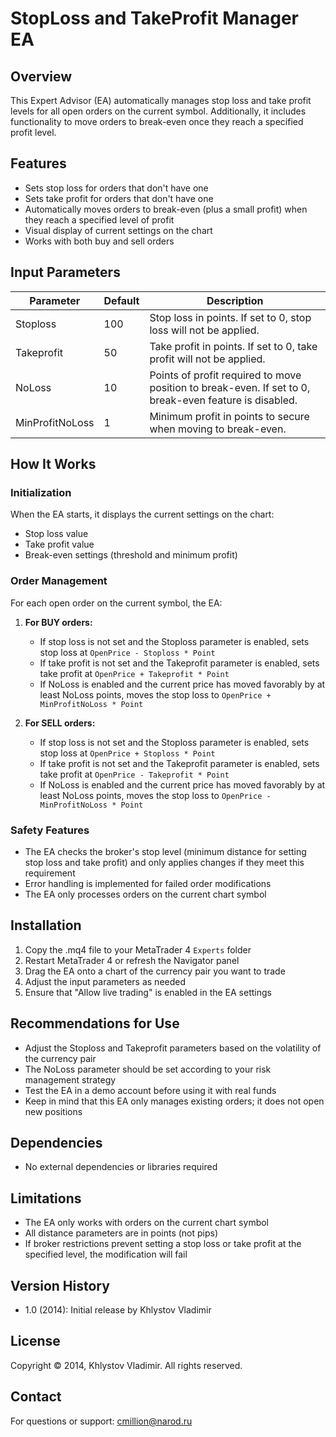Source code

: # StopLoss and TakeProfit Manager EA

## Overview
This Expert Advisor (EA) automatically manages stop loss and take profit levels for all open orders on the current symbol. Additionally, it includes functionality to move orders to break-even once they reach a specified profit level.

## Features
- Sets stop loss for orders that don't have one
- Sets take profit for orders that don't have one
- Automatically moves orders to break-even (plus a small profit) when they reach a specified level of profit
- Visual display of current settings on the chart
- Works with both buy and sell orders

## Input Parameters
| Parameter | Default | Description |
|-----------|---------|-------------|
| Stoploss | 100 | Stop loss in points. If set to 0, stop loss will not be applied. |
| Takeprofit | 50 | Take profit in points. If set to 0, take profit will not be applied. |
| NoLoss | 10 | Points of profit required to move position to break-even. If set to 0, break-even feature is disabled. |
| MinProfitNoLoss | 1 | Minimum profit in points to secure when moving to break-even. |

## How It Works

### Initialization
When the EA starts, it displays the current settings on the chart:
- Stop loss value
- Take profit value
- Break-even settings (threshold and minimum profit)

### Order Management
For each open order on the current symbol, the EA:

1. **For BUY orders:**
   - If stop loss is not set and the Stoploss parameter is enabled, sets stop loss at `OpenPrice - Stoploss * Point`
   - If take profit is not set and the Takeprofit parameter is enabled, sets take profit at `OpenPrice + Takeprofit * Point`
   - If NoLoss is enabled and the current price has moved favorably by at least NoLoss points, moves the stop loss to `OpenPrice + MinProfitNoLoss * Point`

2. **For SELL orders:**
   - If stop loss is not set and the Stoploss parameter is enabled, sets stop loss at `OpenPrice + Stoploss * Point`
   - If take profit is not set and the Takeprofit parameter is enabled, sets take profit at `OpenPrice - Takeprofit * Point`
   - If NoLoss is enabled and the current price has moved favorably by at least NoLoss points, moves the stop loss to `OpenPrice - MinProfitNoLoss * Point`

### Safety Features
- The EA checks the broker's stop level (minimum distance for setting stop loss and take profit) and only applies changes if they meet this requirement
- Error handling is implemented for failed order modifications
- The EA only processes orders on the current chart symbol

## Installation
1. Copy the .mq4 file to your MetaTrader 4 `Experts` folder
2. Restart MetaTrader 4 or refresh the Navigator panel
3. Drag the EA onto a chart of the currency pair you want to trade
4. Adjust the input parameters as needed
5. Ensure that "Allow live trading" is enabled in the EA settings

## Recommendations for Use
- Adjust the Stoploss and Takeprofit parameters based on the volatility of the currency pair
- The NoLoss parameter should be set according to your risk management strategy
- Test the EA in a demo account before using it with real funds
- Keep in mind that this EA only manages existing orders; it does not open new positions

## Dependencies
- No external dependencies or libraries required

## Limitations
- The EA only works with orders on the current chart symbol
- All distance parameters are in points (not pips)
- If broker restrictions prevent setting a stop loss or take profit at the specified level, the modification will fail

## Version History
- 1.0 (2014): Initial release by Khlystov Vladimir

## License
Copyright © 2014, Khlystov Vladimir. All rights reserved.

## Contact
For questions or support: cmillion@narod.ru
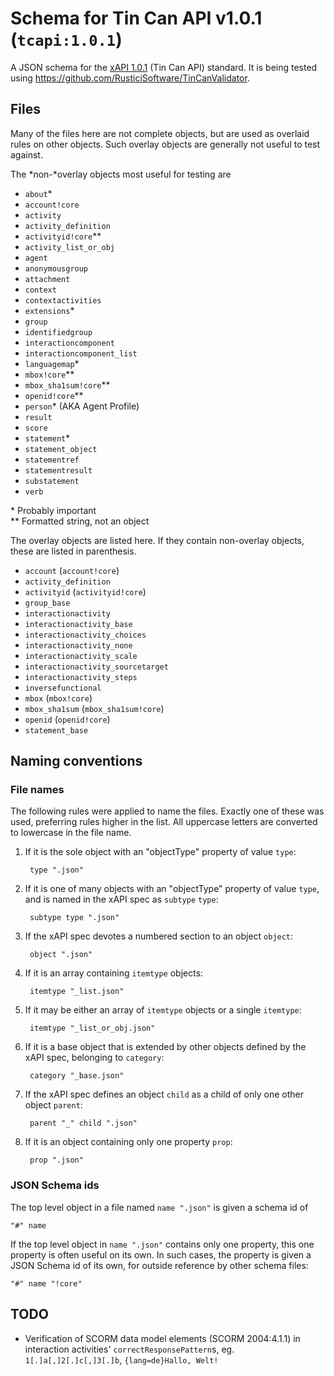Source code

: Schema for Tin Can API v1.0.1 (`tcapi:1.0.1`)
=============================================
A JSON schema for the
[xAPI 1.0.1](https://github.com/adlnet/xAPI-Spec/blob/master/xAPI.md) (Tin Can
API) standard. It is being tested using
https://github.com/RusticiSoftware/TinCanValidator.


Files
-----
Many of the files here are not complete objects, but are used as overlaid rules
on other objects. Such overlay objects are generally not useful to test against.

The *non-*overlay objects most useful for testing are

* `about`\*
* `account!core`
* `activity`
* `activity_definition`
* `activityid!core`\*\*
* `activity_list_or_obj`
* `agent`
* `anonymousgroup`
* `attachment`
* `context`
* `contextactivities`
* `extensions`\*
* `group`
* `identifiedgroup`
* `interactioncomponent`
* `interactioncomponent_list`
* `languagemap`\*
* `mbox!core`\*\*
* `mbox_sha1sum!core`\*\*
* `openid!core`\*\*
* `person`\* (AKA Agent Profile)
* `result`
* `score`
* `statement`\*
* `statement_object`
* `statementref`
* `statementresult`
* `substatement`
* `verb`

\* Probably important
<br/>
\*\* Formatted string, not an object

The overlay objects are listed here. If they contain non-overlay objects, these
are listed in parenthesis.

* `account` (`account!core`)
* `activity_definition`
* `activityid` (`activityid!core`)
* `group_base`
* `interactionactivity`
* `interactionactivity_base`
* `interactionactivity_choices`
* `interactionactivity_none`
* `interactionactivity_scale`
* `interactionactivity_sourcetarget`
* `interactionactivity_steps`
* `inversefunctional`
* `mbox` (`mbox!core`)
* `mbox_sha1sum` (`mbox_sha1sum!core`)
* `openid` (`openid!core`)
* `statement_base`

Naming conventions
------------------

### File names
The following rules were applied to name the files. Exactly one of these was
used, preferring rules higher in the list. All uppercase letters are converted
to lowercase in the file name.

1. If it is the sole object with an "objectType" property of value `type`:

        type ".json"

2. If it is one of many objects with an "objectType" property of value `type`,
   and is named in the xAPI spec as `subtype` `type`:

        subtype type ".json"

3. If the xAPI spec devotes a numbered section to an object `object`:

        object ".json"

4. If it is an array containing `itemtype` objects:

        itemtype "_list.json"

5. If it may be either an array of `itemtype` objects or a single `itemtype`:

        itemtype "_list_or_obj.json"

6. If it is a base object that is extended by other objects defined by the xAPI
   spec, belonging to `category`:

        category "_base.json"

7. If the xAPI spec defines an object `child` as a child of only one other
   object `parent`:

        parent "_" child ".json"

8. If it is an object containing only one property `prop`:

        prop ".json"


### JSON Schema ids
The top level object in a file named `name ".json"` is given a schema id of

    "#" name

If the top level object in `name ".json"` contains only one property, this one
property is often useful on its own. In such cases, the property is given a
JSON Schema id of its own, for outside reference by other schema files:

    "#" name "!core"


TODO
----
* Verification of SCORM data model elements (SCORM 2004:4.1.1) in interaction
  activities' `correctResponsePattern`s, eg. `1[.]a[,]2[.]c[,]3[.]b`,
  `{lang=de}Hallo, Welt!`
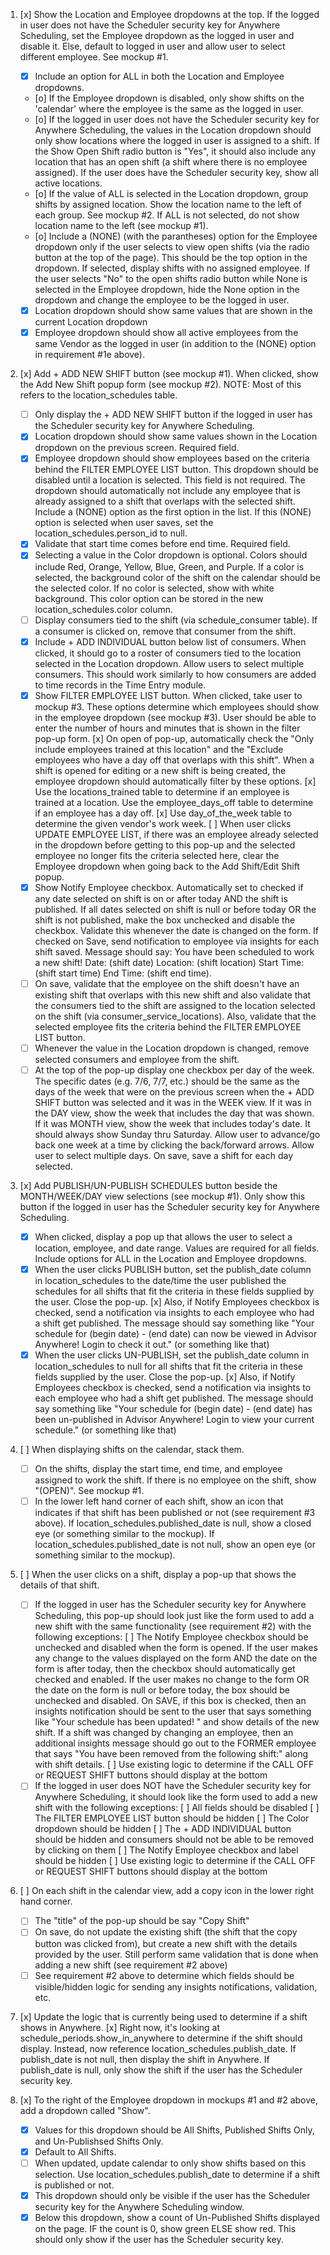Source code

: 1. [x] Show the Location and Employee dropdowns at the top. If the logged in user does not have the Scheduler security key for Anywhere Scheduling, set the Employee dropdown as the logged in user and disable it. Else, default to logged in user and allow user to select different employee. See mockup #1.
    * [x] Include an option for ALL in both the Location and Employee dropdowns.
    * [o] If the Employee dropdown is disabled, only show shifts on the 'calendar' where the employee is the same as the logged in user.
    * [o] If the logged in user does not have the Scheduler security key for Anywhere Scheduling, the values in the Location dropdown should only show locations where the logged in user is assigned to a shift. If the Show Open Shift radio button is "Yes", it should also include any location that has an open shift (a shift where there is no employee assigned). If the user does have the Scheduler security key, show all active locations.
    * [o] If the value of ALL is selected in the Location dropdown, group shifts by assigned location. Show the location name to the left of each group. See mockup #2. If ALL is not selected, do not show location name to the left (see mockup #1).
    * [o] Include a (NONE) (with the parantheses) option for the Employee dropdown only if the user selects to view open shifts (via the radio button at the top of the page). This should be the top option in the dropdown. If selected, display shifts with no assigned employee. If the user selects "No" to the open shifts radio button while None is selected in the Employee dropdown, hide the None option in the dropdown and change the employee to be the logged in user.
    * [x] Location dropdown should show same values that are shown in the current Location dropdown
    * [x] Employee dropdown should show all active employees from the same Vendor as the logged in user (in addition to the (NONE) option in requirement #1e above).

2. [x] Add + ADD NEW SHIFT button (see mockup #1). When clicked, show the Add New Shift popup form (see mockup #2).  NOTE: Most of this refers to the location_schedules table.
    * [ ] Only display the + ADD NEW SHIFT button if the logged in user has the Scheduler security key for Anywhere Scheduling.
    * [x] Location dropdown should show same values shown in the Location dropdown on the previous screen.  Required field.
    * [x] Employee dropdown should show employees based on the criteria behind the FILTER EMPLOYEE LIST button.  This dropdown should be disabled until a location is selected.  This field is not required.  The dropdown should automatically not include any employee that is already assigned to a shift that overlaps with the selected shift.  Include a (NONE) option as the first option in the list.  If this (NONE) option is selected when user saves, set the location_schedules.person_id to null.
    * [x] Validate that start time comes before end time.  Required field.
    * [x] Selecting a value in the Color dropdown is optional.  Colors should include Red, Orange, Yellow, Blue, Green, and Purple.  If a color is selected, the background color of the shift on the calendar should be the selected color. If no color is selected, show with white background.  This color option can be stored in the new location_schedules.color column.
    * [ ] Display consumers tied to the shift (via schedule_consumer table).  If a consumer is clicked on, remove that consumer from the shift.
    * [x] Include + ADD INDIVIDUAL button below list of consumers.  When clicked, it should go to a roster of consumers tied to the location selected in the Location dropdown.  Allow users to select multiple consumers.  This should work similarly to how consumers are added to time records in the Time Entry module.
    * [x] Show FILTER EMPLOYEE LIST button.  When clicked, take user to mockup #3.  These options determine which employees should show in the employee dropdown (see mockup #3).  User should be able to enter the number of hours and minutes that is shown in the filter pop-up form.
        [x] On open of pop-up, automatically check the "Only include employees trained at this location" and the "Exclude employees who have a day off that overlaps with this shift".  When a shift is opened for editing or a new shift is being created, the employee dropdown should automatically filter by these options.
        [x] Use the locations_trained table to determine if an employee is trained at a location.  Use the employee_days_off table to determine if an employee has a day off.
        [x] Use day_of_the_week table to determine the given vendor's work week.
        [ ] When user clicks UPDATE EMPLOYEE LIST, if there was an employee already selected in the dropdown before getting to this pop-up and the selected employee no longer fits the criteria selected here, clear the Employee dropdown when going back to the Add Shift/Edit Shift popup.
    * [x] Show Notify Employee checkbox.  Automatically set to checked if any date selected on shift is on or after today AND the shift is published.  If all dates selected on shift is null or before today OR the shift is not published, make the box unchecked and disable the checkbox.  Validate this whenever the date is changed on the form.  If checked on Save, send notification to employee via insights for each shift saved.  Message should say:  You have been scheduled to work a new shift!  Date: (shift date)  Location:  (shift location)  Start Time:  (shift start time)  End Time:  (shift end time).
    * [ ] On save, validate that the employee on the shift doesn't have an existing shift that overlaps with this new shift and also validate that the consumers tied to the shift are assigned to the location selected on the shift (via consumer_service_locations).  Also, validate that the selected employee fits the criteria behind the FILTER EMPLOYEE LIST button.
    * [ ] Whenever the value in the Location dropdown is changed, remove selected consumers and employee from the shift.
    * [ ] At the top of the pop-up display one checkbox per day of the week.  The specific dates (e.g. 7/6, 7/7, etc.) should be the same as the days of the week that were on the previous screen when the + ADD SHIFT button was selected and it was in the WEEK view.  If it was in the DAY view, show the week that includes the day that was shown.  If it was MONTH view, show the week that includes today's date.  It should always show Sunday thru Saturday.  Allow user to advance/go back one week at a time by clicking the back/forward arrows.  Allow user to select multiple days. On save, save a shift for each day selected.

3. [x] Add PUBLISH/UN-PUBLISH SCHEDULES button beside the MONTH/WEEK/DAY view selections (see mockup #1).  Only show this  button if the logged in user has the Scheduler security key for Anywhere Scheduling.
    * [x] When clicked, display a pop up that allows the user to select a location, employee, and date range.  Values are required for all fields.  Include options for ALL in the Location and Employee dropdowns.
    * [x] When the user clicks PUBLISH button, set the publish_date column in location_schedules to the date/time the user published the schedules for all shifts that fit the criteria in these fields supplied by the user.  Close the pop-up.
        [x] Also, if Notify Employees checkbox is checked, send a notification via insights to each employee who had a shift get published.  The message should say something like "Your schedule for (begin date) - (end date) can now be viewed in Advisor Anywhere!  Login to check it out." (or something like that)
    * [x] When the user clicks UN-PUBLISH, set the publish_date column in location_schedules to null for all shifts that fit the criteria in these fields supplied by the user.  Close the pop-up.
        [x] Also, if Notify Employees checkbox is checked, send a notification via insights to each employee who had a shift get published. The message should say something like "Your schedule for (begin date) - (end date) has been un-published in Advisor Anywhere! Login to view your current schedule." (or something like that)

4. [ ] When displaying shifts on the calendar, stack them.
    * [ ] On the shifts, display the start time, end time, and employee assigned to work the shift.  If there is no employee on the shift, show "(OPEN)".  See mockup #1.
    * [ ] In the lower left hand corner of each shift, show an icon that indicates if that shift has been published or not (see requirement #3 above).  If location_schedules.published_date is null, show a closed eye (or something similar to the mockup).  If location_schedules.published_date is not null, show an open eye (or something similar to the mockup).

5. [ ] When the user clicks on a shift, display a pop-up that shows the details of that shift.
    * [ ] If the logged in user has the Scheduler security key for Anywhere Scheduling, this pop-up should look just like the form used to add a new shift with the same functionality (see requirement #2) with the following exceptions:
        [ ] The Notify Employee checkbox should be unchecked and disabled when the form is opened.  If the user makes any change to the values displayed on the form AND the date on the form is after today, then the checkbox should automatically get checked and enabled.  If the user makes no change to the form OR the date on the form is null or before today, the box should be unchecked and disabled.  On SAVE, if this box is checked, then an insights notification should be sent to the user that says something like "Your schedule has been updated! " and show details of the new shift.  If a shift was changed by changing an employee, then an additional insights message should go out to the FORMER employee that says "You have been removed from the following shift:" along with shift details. 
        [ ] Use existing logic to determine if the CALL OFF or REQUEST SHIFT buttons should display at the bottom
    * [ ] If the logged in user does NOT have the Scheduler security key for Anywhere Scheduling, it should look like the form used to add a new shift with the following exceptions:
        [ ] All fields should be disabled
        [ ] The FILTER EMPLOYEE LIST button should be hidden
        [ ] The Color dropdown should be hidden
        [ ] The + ADD INDIVIDUAL button should be hidden and consumers should not be able to be removed by clicking on them
        [ ] The Notify Employee checkbox and label should be hidden
        [ ] Use existing logic to determine if the CALL OFF or REQUEST SHIFT buttons should display at the bottom

6. [ ] On each shift in the calendar view, add a copy icon in the lower right hand corner.
    * [ ] The "title" of the pop-up should be say "Copy Shift"
    * [ ] On save, do not update the existing shift (the shift that the copy button was clicked from), but create a new shift with the details provided by the user.  Still perform same validation that is done when adding a new shift (see requirement #2 above)
    * [ ] See requirement #2 above to determine which fields should be visible/hidden logic for sending any insights notifications, validation, etc.

7. [x] Update the logic that is currently being used to determine if a shift shows in Anywhere.
    [x] Right now, it's looking at schedule_periods.show_in_anywhere to determine if the shift should display.  Instead, now reference location_schedules.publish_date.  If publish_date is not null, then display the shift in Anywhere.  If publish_date is null, only show the shift if the user has the Scheduler security key.

8. [x] To the right of the Employee dropdown in mockups #1 and #2 above, add a dropdown called "Show".
    * [x] Values for this dropdown should be All Shifts, Published Shifts Only, and Un-Publishsed Shifts Only.
    * [x] Default to All Shifts.
    * [ ] When updated, update calendar to only show shifts based on this selection. Use location_schedules.publish_date to determine if a shift is published or not.
    * [x] This dropdown should only be visible if the user has the Scheduler security key for the Anywhere Scheduling window.
    * [x] Below this dropdown, show a count of Un-Published Shifts displayed on the page. IF the count is 0, show green ELSE show red. This should only show if the user has the Scheduler security key.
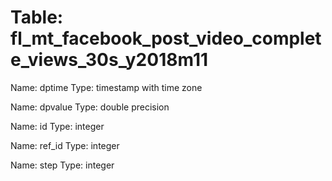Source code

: Table: fl_mt_facebook_post_video_complete_views_30s_y2018m11
============================================================

Name: dptime
Type: timestamp with time zone

Name: dpvalue
Type: double precision

Name: id
Type: integer

Name: ref_id
Type: integer

Name: step
Type: integer

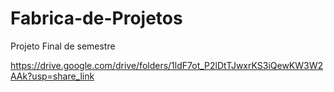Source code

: # Fabrica-de-Projetos

Projeto Final de semestre

https://drive.google.com/drive/folders/1ldF7ot_P2lDtTJwxrKS3iQewKW3W2AAk?usp=share_link
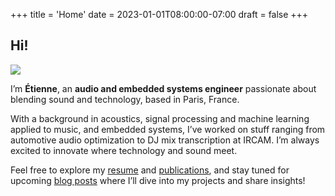 +++
title = 'Home'
date = 2023-01-01T08:00:00-07:00
draft = false
+++

## Hi!

<img src="/me.jpg" class="profile-picture">

I’m **Étienne**, an **audio and embedded systems engineer** passionate about blending sound and technology, based in Paris, France.

With a background in acoustics, signal processing and machine learning applied to music, and embedded systems, I’ve worked on stuff ranging from automotive audio optimization to DJ mix transcription at IRCAM. I’m always excited to innovate where technology and sound meet.

Feel free to explore my [resume](/resume) and [publications](/publications), and stay tuned for upcoming [blog posts](/posts) where I’ll dive into my projects and share insights!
┄┄┄┄┄┄┄┄┄┄┄┄┄┄┄┄┄┄┄┄
- WHAT IS NEEDED -
Your answer should consist solely of the lines above from the line with "loss will not be applied. |" to the line with "1. **For BUY orders:**", both included, reproduced exactly.

- PROBLEM SOLUTION -
| Stoploss | 100 | Stop loss in points. If set to 0, stop loss will not be applied. |
| Takeprofit | 50 | Take profit in points. If set to 0, take profit will not be applied. |
| NoLoss | 10 | Points of profit required to move position to break-even. If set to 0, break-even feature is disabled. |
| MinProfitNoLoss | 1 | Minimum profit in points to secure when moving to break-even. |

## How It Works

### Initialization
When the EA starts, it displays the current settings on the chart:
- Stop loss value
- Take profit value
- Break-even settings (threshold and minimum profit)

### Order Management
For each open order on the current symbol, the EA:

1. **For BUY orders:**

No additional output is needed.